These are some of the problems that need to be solved in order to create the tool.

In this post I show a current working solution to where to get the data, how to scrape it, how to parse it, and a storage method for fast read write access. We will scrape Barchart.com's basic option quotes using aiohttp and asyncio, both are included in Python 3.6 standard library. We will parse it using Pandas and Numpy and store the data in the HDF5 file format. 

Disclaimers

This is primarily an academic exercise. I have no intent to harm or cause others to harm Barchart.com or its vendors. My belief is that, by facilitating knowledge sharing, we will increase the number of educated participants in the options markets; thereby increasing the total addressable market for businesses like Barchart and its vendors. By designing tools like this we improve our own understanding of the use cases and applications (option valuation and trading) and can provide better feedback to those in the product development process. 

The Secret to Scraping Ajax Sites

First let's create a mental model of what AJAX really is. 

So looking at this, we can say AJAX is a set of web development techniques to increase the efficiency and user experience during website interaction. For example, you go to a website with cool data tables on it. You want to change one of the filters on the data so you select the option you want and click. What happens from there?

In simply designed or older websites your request would be sent to the server, then to update the data table with your selected filters would require the server response to reload the entire page. This is inefficient for many reasons but one is that, often the element in need of updating is only a fraction of the entire webpage. 

AJAX allows websites to send requests to the server and update page elements on an element by element basis negating the need for reloading the entire page every time you interact with the page. 

This improvement in efficiency comes at the added cost of complexity, for web designers and developers and for web scrapers.

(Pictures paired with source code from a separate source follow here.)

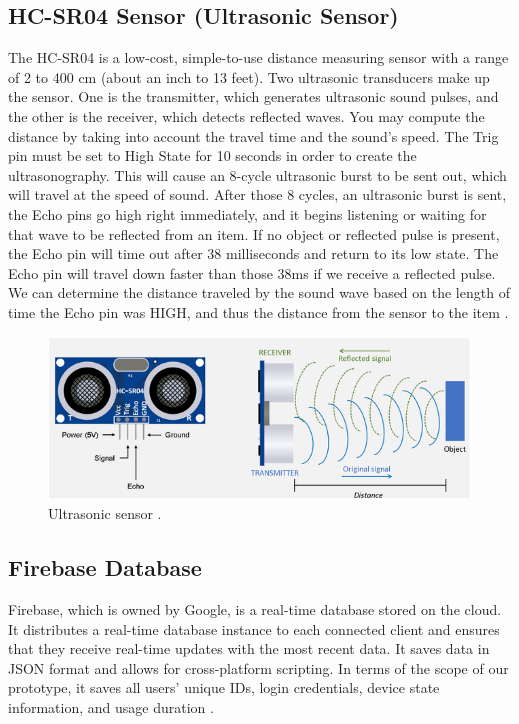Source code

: \subsection{HC-SR04 Sensor (Ultrasonic Sensor)}
The HC-SR04 is a low-cost, simple-to-use distance measuring sensor with a range of 2 to 400 cm (about an inch to 13 feet). Two ultrasonic transducers make up the sensor. One is the transmitter, which generates ultrasonic sound pulses, and the other is the receiver, which detects reflected waves. You may compute the distance by taking into account the travel time and the sound's speed. The Trig pin must be set to High State for 10 seconds in order to create the ultrasonography. This will cause an 8-cycle ultrasonic burst to be sent out, which will travel at the speed of sound. After those 8 cycles, an ultrasonic burst is sent, the Echo pins go high right immediately, and it begins listening or waiting for that wave to be reflected from an item. If no object or reflected pulse is present, the Echo pin will time out after 38 milliseconds and return to its low state. The Echo pin will travel down faster than those 38ms if we receive a reflected pulse. We can determine the distance traveled by the sound wave based on the length of time the Echo pin was HIGH, and thus the distance from the sensor to the item \cite{Dimitrov2016}.
\begin{figure}[htp]
    \centering
    \includegraphics[width=12cm]{image/ultrasonic_sensor.png}
    \caption{Ultrasonic sensor \cite{ultrasonicIMG}.}
    \label{fig:ultrasonic}
\end{figure}

\subsection{Firebase Database}
Firebase, which is owned by Google, is a real-time database stored on the cloud. It distributes a real-time database instance to each connected client and ensures that they receive real-time updates with the most recent data. It saves data in JSON format and allows for cross-platform scripting. In terms of the scope of our prototype, it saves all users' unique IDs, login credentials, device state information, and usage duration \cite{Moroney2017}.

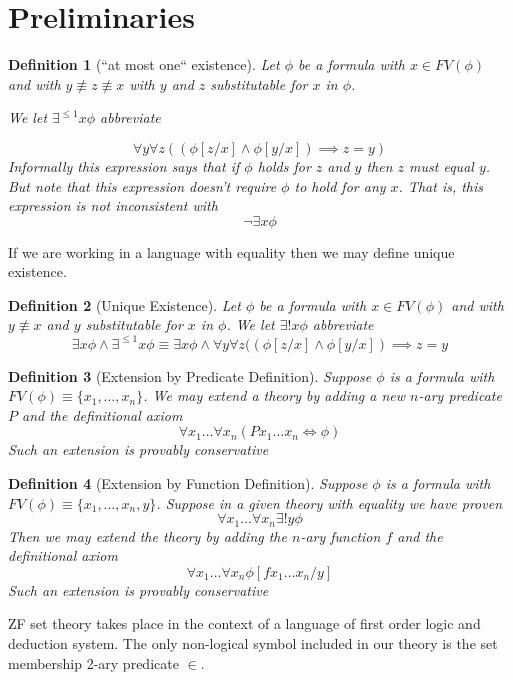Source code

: \documentclass[12pt]{article}
\theoremstyle{break}
\newtheorem{definition}{Definition}[section]
\theoremstyle{break}
\theoremstyle{break}
\theoremstyle{break}
\theoremstyle{break}
\newtheorem{informal definition}[definition]{Informal Definition}
\begin{document}
\section{Preliminaries}

\begin{definition}[``at most one`` existence]
Let $\phi$ be a formula with $x\in FV(\phi)$ and with $y\not\equiv z \not \equiv x$ with $y$ and $z$ substitutable for $x$ in $\phi$.

We let $\exists^{\leqslant 1} x\phi$ abbreviate

$$
\forall y \forall z ((\phi[z/x]\land \phi[y/x]) \implies z=y)
$$
Informally this expression says that if $\phi$ holds for $z$ and $y$ then $z$ must equal $y$.
But note that this expression doesn't require $\phi$ to hold for any $x$.
That is, this expression is not inconsistent with
$$
\lnot\exists x \phi
$$
\end{definition}

If we are working in a language with equality then we may define unique existence.
\begin{definition}[Unique Existence]
Let $\phi$ be a formula with $x\in FV(\phi)$ and with $y\not \equiv x$ and $y$ substitutable for $x$ in $\phi$.
We let $\exists ! x \phi$ abbreviate
$$
\exists x \phi \land \exists^{\leqslant 1} x \phi\equiv \exists x \phi \land \forall y \forall z ((\phi[z/x]\land\phi[y/x])\implies z=y
$$
\end{definition}

\begin{definition}[Extension by Predicate Definition]
Suppose $\phi$ is a formula with $FV(\phi) \equiv \{x_1,\ldots, x_n\}$.
We may extend a theory by adding a new $n$-ary predicate $P$ and the definitional axiom
$$
\forall x_1 \ldots \forall x_n (Px_1\ldots x_n \iff \phi)
$$
Such an extension is provably conservative
\end{definition}

\begin{definition}[Extension by Function Definition]
Suppose $\phi$ is a formula with $FV(\phi)\equiv \{x_1,\ldots, x_n, y\}$.
Suppose in a given theory with equality we have proven
$$
\forall x_1 \ldots \forall x_n \exists! y \phi
$$
Then we may extend the theory by adding the $n$-ary function $f$ and the definitional axiom
$$
\forall x_1 \ldots \forall x_n \phi[fx_1\ldots x_n/y]
$$
Such an extension is provably conservative
\end{definition}

ZF set theory takes place in the context of a language of first order logic and deduction system.
The only non-logical symbol included in our theory is the set membership 2-ary predicate $\in$.
\end{document}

Generally speaking the url you use to go to an AJAX page is not the actual url that gets sent to the server to load the page you view.  

To build this understanding, let's look at a sample option quote page using the following link <https://www.barchart.com/stocks/quotes/spy/options>. 

Warning: To follow along with the rest of this example you need access to developer mode in Chrome or its equivalent in other browsers.

Let's look behind the curtain so to speak. Click anywhere in the page and click inspect. Navigate to the Network tab in Chrome developer tools. 

We're going to press F5 to reload the page and look for the following: Request Headers, and the Request URL.

We will need the Request URL and the Request Headers in order to construct our calls to the server a little later. Simply put, this is the secret! We can replicate our browser's behavior when it requests data from the server if we know the actual request url and the request headers. This will be made clearer in the next section.

The async_option_scraper.py Module

This is the key module for scraping the data. First the imports.


import asyncio
import aiohttp

first_async_scraper class

If you noticed when the page loads, it loads the nearest expiration date by default.

We know there are generally multiple expiration dates per symbol. However, some ETFs have weekly contracts, monthly, and/or quarterly. Instead of guessing the expiration dates, the first_async_scraper class scrapes the default pages so we can later extract the expiration dates directly from the page's JSON/dict response. 

This class takes no initialization parameters. 


# ================================================
# for first run only
class first_async_scraper:
    def __init__(self):
        pass

    async def _fetch(self, symbol, url, session, headers):
        """fn: to retrieve option quotes as JSON
        Params:
            symbol : str(), ETF
            url : str(), request url
            session : aiohttp.ClientSession() object
            headers : dict() containing header info
        Returns:
            response : JSON/Python Dict
        """
        async with session.post(url.format(symbol), headers=headers) as response:
            return await response.json(content_type=None)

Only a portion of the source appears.